Le Gulf Stream est un >courant très intense que l'on trouve sur le bord ouest de l'Atlantique, au large de la Floride. Il est souvent assimilé à une circulation de plus grande échelle que l'on appelle la circulation thermohaline (Figure 1). Ce courant océanique transporte de la chaleur depuis l'équateur vers le pôle Nord (transport dit méridien) dans l'Atlantique. Il participe ainsi au même titre que l'atmosphère à l'atténuation en latitude des différentiels de chaleur entre équateur et pôles, dues à la rotondité de la Terre. Pour comprendre l'influence qu'a actuellement le Gulf Stream et plus précisément la circulation thermohaline sur le climat, il suffit de comparer la température de différents points du globe positionnés à la même latitude. L'exemple qui est souvent utilisé consiste à comparer des villes comme Montréal et Paris qui se trouvent à des latitudes voisines mais qui possèdent des climats très différents. Ce n'est pas un bonne exemple, car la principale cause de la différence de climat entre l'Europe et la cote nord-est de l'Amérique du Nord est surtout du au fait que les masses d'air bénéficient d'influence océanique quand elles arrivent en Europe, alors qu'elles ont été refroidies par une influence continentale dans le cas de la cote nord-est de l'Amérique du Nord. Ainsi il ne faut pas confondre influence maritime et effet du transport de chaleur méridien par l'océan. Une meilleure méthode pour illustrer l'effet climatique du transport de chaleur dans l'Atlantique Nord consiste à comparer des sites situés chacun sur le Bord Est d'un bassin océanique. Par exemple si l'on compare la ville de Bodo (Norvège, 67°N) et la ville de Nome (Alaska, 65°N), on a bien deux lieux situés environ à la même latitude, l'une sur bord Est de l'Atlantique, l'autre sur le bord Est du Pacifique, profitant donc toutes deux de l'influence océanique (Figure1). A Bodo la température en janvier est de -2°C en moyenne. Elle est de -15°C à Nome. Or, dans le Pacifique, il n'y pas de circulation thermohaline comme dans l'Atlantique. La différence de température entre ces deux villes est principalement du à cette absence de transport de chaleur méridien dans le Pacifique et à sa présence dans l'Atlantique. Ainsi on peut évaluer l'influence climatique total de la partie du Gulf Stream lié à la circulation thermohaline à environ 10°C, ce que confirme les études des climats anciens, reconstitué grâce aux carottes de glaces et de sédiments.

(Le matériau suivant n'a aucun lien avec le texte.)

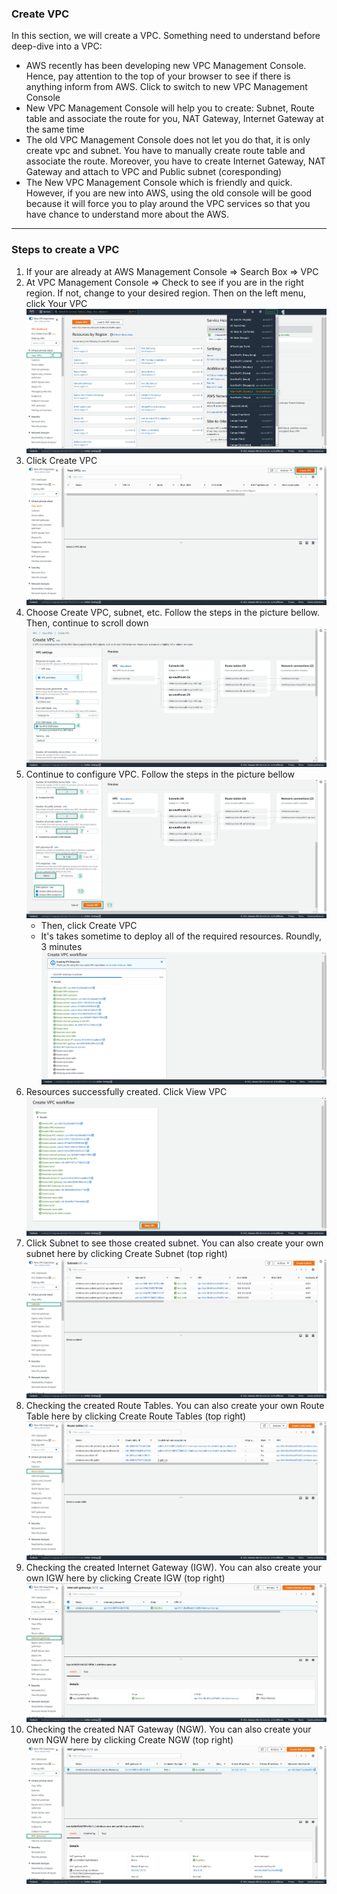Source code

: ### Create VPC

In this section, we will create a VPC. Something need to understand before deep-dive into a VPC:
- AWS recently has been developing new VPC Management Console. Hence, pay attention to the top of your browser to see if there is anything inform from AWS. Click to switch to new VPC Management Console
- New VPC Management Console will help you to create: Subnet, Route table and associate the route for you, NAT Gateway, Internet Gateway at the same time
- The old VPC Management Console does not let you do that, it is only create vpc and subnet. You have to manually create route table and associate the route. Moreover, you have to create Internet Gateway, NAT Gateway and attach to VPC and Public subnet (coresponding)
- The New VPC Management Console which is friendly and quick. However, if you are new into AWS, using the old console will be good because it will force you to play around the VPC services so that you have chance to understand more about the AWS.
  
---
### Steps to create a VPC
1. If your are already at AWS Management Console => Search Box => VPC
2. At VPC Management Console => Check to see if you are in the right region. If not, change to your desired region. Then on the left menu, click Your VPC
  ![VPC](images/vpc-1.jpg)
3. Click Create VPC
  ![VPC](images/vpc-2.jpg)
4. Choose Create VPC, subnet, etc. Follow the steps in the picture bellow.    Then, continue to scroll down
  ![VPC](images/vpc-3.jpg)
5. Continue to configure VPC. Follow the steps in the picture bellow
  ![VPC](images/vpc-4.jpg)
   - Then, click Create VPC
   - It's takes sometime to deploy all of the required resources. Roundly, 3 minutes
  ![VPC](images/vpc-5.jpg)
6. Resources successfully created. Click View VPC
  ![VPC](images/vpc-6.jpg)
7. Click Subnet to see those created subnet. You can also create your own subnet here by clicking Create Subnet (top right)
  ![VPC](images/vpc-7.jpg)
8. Checking the created Route Tables. You can also create your own Route Table here by clicking Create Route Tables (top right)
  ![VPC](images/vpc-8.jpg)
9. Checking the created Internet Gateway (IGW). You can also create your own IGW here by clicking Create IGW (top right)
  ![VPC](images/vpc-9.jpg)
10. Checking the created NAT Gateway (NGW). You can also create your own NGW here by clicking Create NGW (top right)
  ![VPC](images/vpc-10.jpg)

- Quelles sont vos hypothèses sur l'évolution du Gulf Stream dans les années, décennies à venir ? Quelles en seraient les conséquences sur le climat ?
- Pensez-vous que le réchauffement planétaire pourrait influer sur le fonctionnement du Gulf Stream ? De quelle manière ?
(une réponse pour les deux questions)
Pour évaluer le devenir de la circulation thermohaline dans l'Atlantique, les climatologues utilisent des modèles numériques. Ces modèles résolvent les équations issues de la mécanique des fluides et de la thermodynamique sur l'ensemble du système Terre. Ils sont extrêmement complexes puisque composés de différents sous-modèles représentant les différentes composantes du système climatique que sont l'atmosphère, l'océan, la glace de mer, la végétation… Le rejet massif de gaz à effet de serre (CO2 principalement) lié à l'activité humaine a perturbé et risque de continuer de perturber le bilan radiatif du système et d'engendrer un réchauffement planétaire important si les émissions de CO2 ne sont pas limitées de façon draconiennes. Cette augmentation des températures risque d'affecter la circulation thermohaline en modifiant les conditions en température et salinité au niveau du " talon d'Achille " de la circulation thermohaline : ses zones de plongées. Par zones de plongées, je veux parler de la mer du Labrador et des mers Nordiques situées en Atlantique Nord, où en hiver, les eaux chaudes et salées issues de l'Atlantique tropical refroidissent, ce qui a pour effet de réchauffer l'atmosphère, mais aussi d'alourdir la densité de ces eaux (dépendant de la température et de la salinité). Lorsqu'elles se sont suffisamment refroidies, elles vont devenir suffisamment lourdes pour plonger au fond des océans. Ce mécanisme aura pour effet " d'attirer " de nouvelles eaux pour les remplacer et contribuera ainsi à la circulation thermohaline.
Si la température de l'atmosphère augmente, le refroidissement des eaux des mers Nordiques sera moindre, de la même façon que si les calottes du Groenland fondent à cause de l'augmentation de température la salinité dans ces mers risque de diminuer. Les plongées d'eaux profondes seront alors réduites de même que l'intensité de la circulation thermohaline et du Gulf Stream. Ce type de phénomène est observé dans les scénarios du futur établis à l'aide des modèles numériques du système Terre évoqué précédemment. Cependant la diminution de la circulation reste relativement faible, et les études les plus récentes utilisant plusieurs modèles climatiques l'évaluent à environ 25% en 2100. Cette diminution aura cependant un impact bien réel sur le climat. Mais comme l'augmentation de la concentration de CO2 aura contribuer à augmenter les températures, l'effet de refroidissement associé à une diminution de la circulation thermohaline sera plus faible que le réchauffement dû au CO2, si bien que la somme des deux effets sera bien un réchauffement de l'Atlantique Nord, mais plus faible que dans d'autres parties du monde " grâce à " à la diminution de l'intensité de la circulation thermohaline.
- Pensez-vous que le Gulf Stream puisse un jour se décaler pour réchauffer d'autres zones ?
On peut très bien imaginer que les zones de plongées qui sont situées dans les mers Nordiques et la mer du Labrador migrent à cause d'un changement des conditions de température et/ou de salinité dans ces mers et que d'autres régions soient plus propices à un phénomène de convection. Cependant, ce n'est pas ce qui apparaît dans la plupart des modèles climatiques, où l'on observe une diminution de la convection principalement dans la mer du Labrador et très peu de déplacement des zones de plongées d'eaux profondes.